Parenthesis Examples from Literature
—Even losing you (the joking voice, a gesture
I love) I shan’t have lied. It’s evident
the art of losing’s not too hard to master
though it may look like (Write it!) like disaster.
(From “One Art” by Elizabeth Bishop)
Bishop uses an abrupt excruciating parenthesis towards the end of the poem. For this, she uses brackets, for expressing understatement and for suggesting how to cope with losses through art by using “write it.”
“It is now necessary to warn you that your concern for the reader must be pure: you must sympathize with the reader’s plight (most readers are in trouble about half the time) but never seek to know the reader’s wants. Your whole duty as a writer is to please and satisfy yourself…”
(From “The Elements of Style” by William Strunk, Jr. and E.B. White)
The following style guidebook provides parenthetical information several times. Here you can see how author has explained the reader’s plight by giving descriptive sentence in brackets showing how readers are in trouble.

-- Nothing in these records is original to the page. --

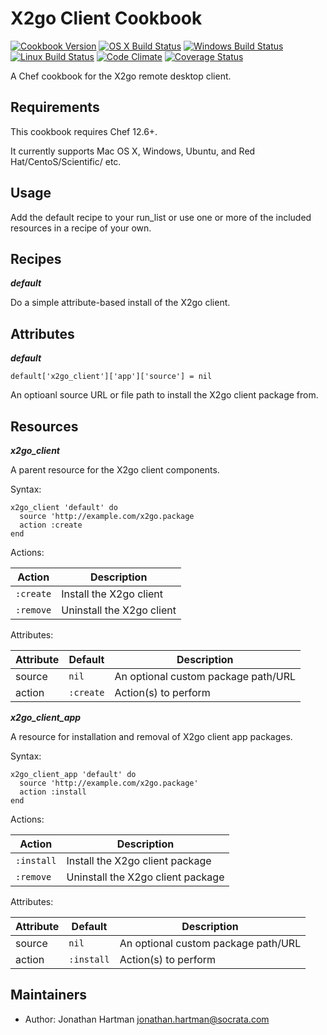 # X2go Client Cookbook

[![Cookbook Version](https://img.shields.io/cookbook/v/x2go-client.svg)][cookbook]
[![OS X Build Status](https://img.shields.io/travis/socrata-cookbooks/x2go-client.svg)][travis]
[![Windows Build Status](https://img.shields.io/appveyor/ci/socrata-cookbooks/x2go-client.svg)][appveyor]
[![Linux Build Status](https://img.shields.io/circleci/project/socrata-cookbooks/x2go-client.svg)][circle]
[![Code Climate](https://img.shields.io/codeclimate/github/socrata-cookbooks/x2go-client.svg)][codeclimate]
[![Coverage Status](https://img.shields.io/coveralls/socrata-cookbooks/x2go-client.svg)][coveralls]

[cookbook]: https://supermarket.chef.io/cookbooks/x2go-client
[travis]: https://travis-ci.org/socrata-cookbooks/x2go-client
[appveyor]: https://ci.appveyor.com/project/socrata-cookbooks/x2go-client
[circle]: https://circleci.com/gh/socrata-cookbooks/x2go-client
[codeclimate]: https://codeclimate.com/github/socrata-cookbooks/x2go-client
[coveralls]: https://coveralls.io/r/socrata-cookbooks/x2go-client

A Chef cookbook for the X2go remote desktop client.

## Requirements

This cookbook requires Chef 12.6+.

It currently supports Mac OS X, Windows, Ubuntu, and Red Hat/CentoS/Scientific/
etc.

## Usage

Add the default recipe to your run_list or use one or more of the included
resources in a recipe of your own.

## Recipes

***default***

Do a simple attribute-based install of the X2go client.

## Attributes

***default***

    default['x2go_client']['app']['source'] = nil

An optioanl source URL or file path to install the X2go client package from.

## Resources

***x2go_client***

A parent resource for the X2go client components.

Syntax:

    x2go_client 'default' do
      source 'http://example.com/x2go.package
      action :create
    end

Actions:

| Action    | Description               |
|-----------|---------------------------|
| `:create` | Install the X2go client   |
| `:remove` | Uninstall the X2go client |

Attributes:

| Attribute | Default   | Description                         |
|-----------|-----------|-------------------------------------|
| source    | `nil`     | An optional custom package path/URL |
| action    | `:create` | Action(s) to perform                |

***x2go_client_app***

A resource for installation and removal of X2go client app packages.

Syntax:

    x2go_client_app 'default' do
      source 'http://example.com/x2go.package'
      action :install
    end

Actions:

| Action     | Description                       |
|------------|-----------------------------------|
| `:install` | Install the X2go client package   |
| `:remove`  | Uninstall the X2go client package |

Attributes:

| Attribute | Default    | Description                         |
|-----------|------------|-------------------------------------|
| source    | `nil`      | An optional custom package path/URL |
| action    | `:install` | Action(s) to perform                |

## Maintainers

- Author: Jonathan Hartman <jonathan.hartman@socrata.com>
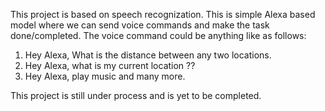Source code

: This project is based on speech recognization. This is simple Alexa based model where we can send voice commands and make the task done/completed. The voice command could be anything like as follows:
1) Hey Alexa, What is the distance between any two locations.
2) Hey Alexa, what is my current location ??
3) Hey Alexa, play music
and many more.

This project is still under process and is yet to be completed.
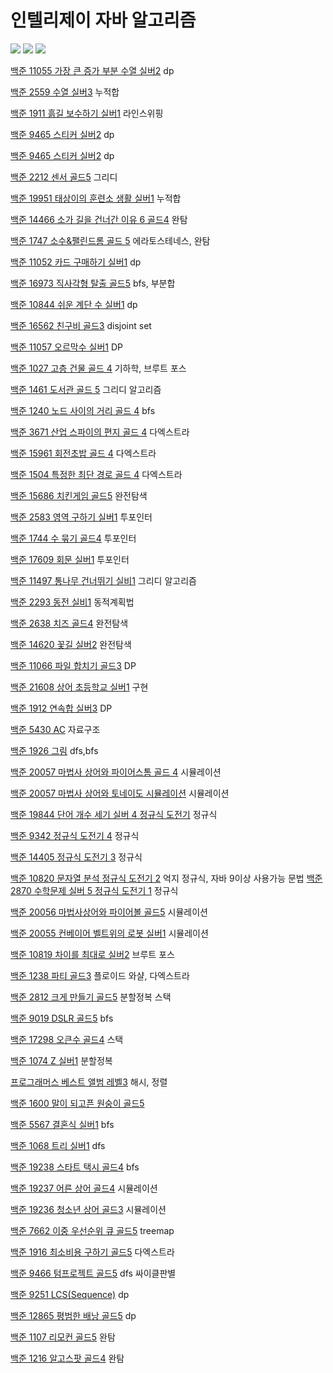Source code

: # 인텔리제이 자바 알고리즘
![](https://i.imgur.com/XXXUt41.jpg)
![](https://i.imgur.com/esVpcLO.jpg)
![](https://i.imgur.com/KgQSBsz.png)

[백준 11055 가장 큰 증가 부분 수열 실버2](https://github.com/youngpark17/AlgorithmJavaInteliJ/commit/94078052ec147ba2e86ebee52de3f061444bbba0)
dp

[백준 2559 수열 실버3](https://github.com/youngpark17/AlgorithmJavaInteliJ/commit/a6802db10c5df965f319ce75c01c7e312805c51b)
누적합

[백준 1911 흙길 보수하기 실버1](https://github.com/youngpark17/AlgorithmJavaInteliJ/commit/88e2e66d006beaecbffcda9526426435eec29acb)
라인스위핑

[백준 9465 스티커 실버2](https://github.com/youngpark17/AlgorithmJavaInteliJ/commit/642a8f565197a9706c04b0093f3efd5956cfb007)
dp

[백준 9465 스티커 실버2](https://github.com/youngpark17/AlgorithmJavaInteliJ/commit/642a8f565197a9706c04b0093f3efd5956cfb007)
dp

[백준 2212 센서 골드5](https://github.com/youngpark17/AlgorithmJavaInteliJ/commit/b4f3e8ef437c21f05959028f7277ce1408252e0b)
그리디

[백준 19951 태상이의 훈련소 생활 실버1](https://github.com/youngpark17/AlgorithmJavaInteliJ/commit/59ef7c5f4848af3bc96807fe75825ff5c1705540)
누적합

[백준 14466 소가 길을 건너간 이유 6 골드4](https://github.com/youngpark17/AlgorithmJavaInteliJ/commit/9fbfd6ed51a42e7fb225ad4ebcd2f61bcc661c0a)
완탐

[백준 1747 소수&팰린드롬 골드 5](https://github.com/youngpark17/AlgorithmJavaInteliJ/commit/38a408f59ea40eb62f22d5674959b180134b8749)
에라토스테네스, 완탐

[백준 11052 카드 구매하기 실버1](https://github.com/youngpark17/AlgorithmJavaInteliJ/commit/ebfeae6f5f822005e0296dc1351279d84768b68e)
dp

[백준 16973 직사각형 탈출 골드5](https://github.com/youngpark17/AlgorithmJavaInteliJ/commit/a6425c679184b8c53fa1a9c6b0e308e414333e10)
bfs, 부분합

[백준 10844 쉬운 계단 수 실버1](https://github.com/youngpark17/AlgorithmJavaInteliJ/commit/8b885b8f4cffb92dcb10aae188ff187ae28177c6)
dp

[백준 16562 친구비 골드3](https://github.com/youngpark17/AlgorithmJavaInteliJ/commit/52365db9dfde72af5c04712db32a0f48af38f8d7)
disjoint set

[백준 11057 오르막수 실버1](https://github.com/youngpark17/AlgorithmJavaInteliJ/commit/691896cc1a8415f9a24966e1e4be016cea84726b)
DP

[백준 1027 고층 건물 골드 4](https://github.com/youngpark17/AlgorithmJavaInteliJ/commit/fba8f2e4e49ebe3c6ea8d110a8f116d9344c5753)
기하학, 브루트 포스

[백준 1461 도서관 골드 5](https://github.com/youngpark17/AlgorithmJavaInteliJ/commit/0e2881dffebbcd84f6182ebe000ed77d5561730a)
그리디 알고리즘

[백준 1240 노드 사이의 거리 골드 4](https://github.com/youngpark17/AlgorithmJavaInteliJ/commit/29b0655e169b7153ebeead5f43d36bd18a28b027)
bfs

[백준 3671 산업 스파이의 편지 골드 4](https://github.com/youngpark17/AlgorithmJavaInteliJ/commit/2111f5e8b496cb7669611f59fcd5590875a87160)
다엑스트라

[백준 15961 회전초밥 골드 4](https://github.com/youngpark17/AlgorithmJavaInteliJ/commit/6ce9686654163137dcee9633d47e80e932577094)
다엑스트라

[백준 1504 특정한 최단 경로 골드 4](https://github.com/youngpark17/AlgorithmJavaInteliJ/commit/51fd08e1e26ca085ac35e03f852cbbd2fdb4daea)
다엑스트라

[백준 15686 치킨게임 골드5](https://github.com/youngpark17/AlgorithmJavaInteliJ/commit/288cf7ed2aa42d44baa57dc8d89f69e92d40e699)
완전탐색

[백준 2583 영역 구하기 실버1](https://github.com/youngpark17/AlgorithmJavaInteliJ/commit/aadeaf9a58ef6b9f13a37381e22199283db0968a)
투포인터

[백준 1744 수 묶기 골드4](https://github.com/youngpark17/AlgorithmJavaInteliJ/commit/3437a2da2df5292359f1bb743d770fe6f6d7797a)
투포인터

[백준 17609 회문 실버1](https://github.com/youngpark17/AlgorithmJavaInteliJ/commit/8e86ac4a333d471287dac8d42238c97f4c869f0c)
투포인터

[백준 11497 통나무 건너뛰기 실비1](https://github.com/youngpark17/AlgorithmJavaInteliJ/commit/90495bc2a8b19002ae95125e935f425487f73b9c)
그리디 알고리즘

[백준 2293 동전 실비1](https://github.com/youngpark17/AlgorithmJavaInteliJ/commit/d98f2d4f00f066df63d05552c4a1b7f83e9a8849)
동적계획법

[백준 2638 치즈 골드4](https://github.com/youngpark17/AlgorithmJavaInteliJ/commit/24a22f66b33574b21d993a1de2030d27b7362e10)
완전탐색

[백준 14620 꽃길 실버2](https://github.com/youngpark17/AlgorithmJavaInteliJ/commit/c90fdf4b6b239a1f9944876e0f56330c70d6c07f)
완전탐색

[백준 11066 파일 합치기 골드3](https://github.com/youngpark17/AlgorithmJavaInteliJ/commit/4da1a2e4a887f8184e2a467458b49e2698a3719d)
DP

[백준 21608 상어 초등학교 실버1](https://github.com/youngpark17/AlgorithmJavaInteliJ/commit/1a6b4814112ca6534eece9cbb5f221245f2621ea)
구현

[백준 1912 연속합 실버3](https://github.com/youngpark17/AlgorithmJavaInteliJ/commit/785221da028a88db0c3108c1e07e1f81c462efa7)
DP

[백준 5430 AC](https://github.com/youngpark17/AlgorithmJavaInteliJ/commit/72b86ddc2779aea48eb938740e10b49a6e3f0e19)
자료구조

[백준 1926 그림](https://github.com/youngpark17/AlgorithmJavaInteliJ/commit/086fc70e6045ca04b82ba1e69817784371715d6e)
dfs,bfs

[백준 20057  마법사 상어와 파이어스톰 골드 4](https://github.com/youngpark17/AlgorithmJavaInteliJ/commit/0d40cf0a78f7dbc9810cb9c4500652e8ac577a26)
시뮬레이션

[백준 20057  마법사 상어와 토네이도 시뮬레이션](https://github.com/youngpark17/AlgorithmJavaInteliJ/commit/a0ff75e63f8756984272db36256665df512c9ea6)
시뮬레이션

[백준 19844  단어 개수 세기 실버 4 정규식 도전기](https://github.com/youngpark17/AlgorithmJavaInteliJ/commit/778bc33c21ee4f5c904b5e67f4b1305cab802ef7)
정규식

[백준 9342 정규식 도전기 4](https://github.com/youngpark17/AlgorithmJavaInteliJ/commit/cf635e65eb28864e614d71c895b0a4b1ca5040ee)
정규식

[백준 14405 정규식 도전기 3](https://github.com/youngpark17/AlgorithmJavaInteliJ/commit/3a6192d593da49972fd5890bf089fcffbb82643c)
정규식

[백준 10820 문자열 분석 정규식 도전기 2](https://github.com/youngpark17/AlgorithmJavaInteliJ/commit/b6349de612ce3658cff01d8dd91f5d0b251afbd3)
억지 정규식, 자바 9이상 사용가능 문법
[백준 2870 수학문제 실버 5 정규식 도전기 1](https://github.com/youngpark17/AlgorithmJavaInteliJ/commit/719d4ede1a85f7b0aee6e877efc14d814e0fa535)
정규식

[백준 20056 마법사상어와 파이어볼 골드5](https://github.com/youngpark17/AlgorithmJavaInteliJ/commit/258b400f38a50f66b2bbb8426742228e60d6d30d)
시뮬레이션

[백준 20055 컨베이어 벨트위의 로봇 실버1](https://github.com/youngpark17/AlgorithmJavaInteliJ/commit/28bbb31e85ce8e03259ab50a43e60659917bd50b)
시뮬레이션

[백준 10819 차이를 최대로 실버2](https://github.com/youngpark17/Algorithm_Java_InteliJ/commit/7cfebfc49da024b087dedc36e001f9a2fb0be816)
브루트 포스

[백준 1238 파티 골드3](https://github.com/youngpark17/Algorithm_Java_InteliJ/commit/6453859b50ff9dc0fe054fcffa60943644761bc1)
플로이드 와샬, 다엑스트라

[백준 2812 크게 만들기 골드5](https://github.com/youngpark17/Algorithm_Java_InteliJ/commit/e3efcea225409d18995db02efa04045d2c4e6138)
분할정복 스택

[백준 9019 DSLR 골드5](https://github.com/youngpark17/Algorithm_Java_InteliJ/commit/7b870261ca89995335c28761b700c883c2ea0e57)
bfs

[백준 17298 오큰수 골드4](https://github.com/youngpark17/Algorithm_Java_InteliJ/commit/becb9e3f8fdf54d510e5e8e19ab928d230b2b283)
스택

[백준 1074 Z 실버1](https://github.com/youngpark17/Algorithm_Java_InteliJ/commit/6d03710b75b58e8b3bc6711788e8948e89942bee)
분할정복

[프로그래머스 베스트 앨범 레벨3](https://github.com/youngpark17/Algorithm_Java_InteliJ/commit/cd94544ee07ff673545d95c1286c496981b1c4fa)
해시, 정렬

[백준 1600 말이 되고픈 원숭이 골드5](https://github.com/youngpark17/Algorithm_Java_InteliJ/commit/0762757d3dc31f3a394115132ab946e1b67ccdeb)

[백준 5567 결혼식 실버1](https://github.com/youngpark17/Algorithm_Java_InteliJ/commit/202e0eb05cc08f7e7bbb9688830bbcc0c7c7f898)
bfs

[백준 1068 트리 실버1](https://github.com/youngpark17/Algorithm_Java_InteliJ/commit/cb85986953b6715854549c747a5ecff5fd495a9d)
dfs

[백준 19238 스타트 택시 골드4](https://github.com/youngpark17/Algorithm_Java_InteliJ/commit/402a66da98aeb406a626db7c444ea73fe3c14731)
bfs

[백준 19237 어른 상어 골드4](https://github.com/youngpark17/Algorithm_Java_InteliJ/blob/master/BOJ_19237/src/Main.java)
시뮬레이션

[백준 19236 청소년 상어 골드3](https://github.com/youngpark17/Algorithm_Java_InteliJ/blob/master/BOJ_19236/src/Main.java)
시뮬레이션

[백준 7662 이중 우선순위 큐 골드5](https://github.com/youngpark17/Algorithm_Java_InteliJ/commit/4297a9d3c018b8e5477207449322e030364f5135)
treemap

[백준 1916 최소비용 구하기 골드5](https://github.com/youngpark17/Algorithm_Java_InteliJ/commit/aee064694047ee51528265bd08900081e8d5bafa)
다엑스트라

[백준 9466 텀프로젝트 골드5](https://github.com/youngpark17/Algorithm_Java_InteliJ/commit/b9f3916854e9132de1ea7278df241bfbcbaebd7b)
dfs 싸이클판별

[백준 9251 LCS(Sequence)](https://github.com/youngpark17/Algorithm_Java_InteliJ/commit/2954e4f80b97a0801da6ad3af489873a050ab47a)
dp

[백준 12865 평범한 배낭 골드5](https://github.com/youngpark17/Algorithm_Java_InteliJ/commit/595b8e22d3da31973e7263affbeec83ec3545e0c)
dp

[백준 1107 리모컨 골드5](https://github.com/youngpark17/Algorithm_Java_InteliJ/commit/e85d26c5b394373e114863d4422483142b5d3b03)
완탐

[백준 1216 알고스팟 골드4](https://github.com/youngpark17/Algorithm_Java_InteliJ/commit/cfcd03d1760cd0bac6d5b79d8ecdf22c37317b1f)
완탐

“A little gravel alley, too small to be marked with a street sign but known in the neighborhood as Shilling Alley, wound hazardously around our property and on down, past an untidy sequence of back buildings (chicken houses, barns out of plumb, a gun shop, a small lumber mill, a shack where a blind man lived, and the enchanted grotto of a garage whose cement floors had been waxed to the luster of ebony by oil drippings…silver water so cold it made your front teeth throb) on down to Lancaster Avenue, the main street, where the trolley cars ran.”
(From “The Dogwood Tree: A Boyhood” by John Updike)
Look, the author has employed a detailed descriptive parenthesis in this passage. He explains in detail a sequence of untidy back buildings why they give such miserable look.
“[I]n Calormen, story-telling (whether the stories are true or made up) is a thing you’re taught, just as English boys and girls are taught essay-writing. The difference is that people want to hear the stories, whereas I never heard of anyone who wanted to read the essays.”
(From “The Horse and His Boy” by C.S. Lewis)
Lewis uses round brackets to describe the story, telling whether they are true or made up. He means to say people like to listen to a story, as they are not taught, whereas essays are taught. Hence, they seem boring.
‘Black dog’ is the mood of bottomless, suicidal despair suffered, most notoriously, by Winston Churchill (himself a kind of bulldog in nappies, a logo for Empire; growling and dribbling, wheezing smoke, swollen veins fired with brandy).”
(From “Lights Out for the Territory” by Iain Sinclair)
In this essay, Sinclair gives the readers a unique, enlightened, provocative, disturbing and utterly daring picture of modern city life of London and its people. In the process, he reveals a dark underbelly of London, as you can see his provocative understatement and parenthetical information about Churchill.
Function of Parenthesis
Parenthesis makes the statements more convincing, as it puts the readers in a right form from the very beginning where they read it as an explanation. However, its main function is to give more explanation and add emphasis, while its repeated use can cause focus and thus makes parenthetical insertions as a dominant feature of a sentence. It also offers the readers an insight into true feelings and opinions of characters and narrators, while they might tend to evade parenthetical information as unimportant. Doing this, parenthesis could leave them clueless to the actual purpose of a sentence. In addition, often it creates humorous effect by using hyperbole and understatements.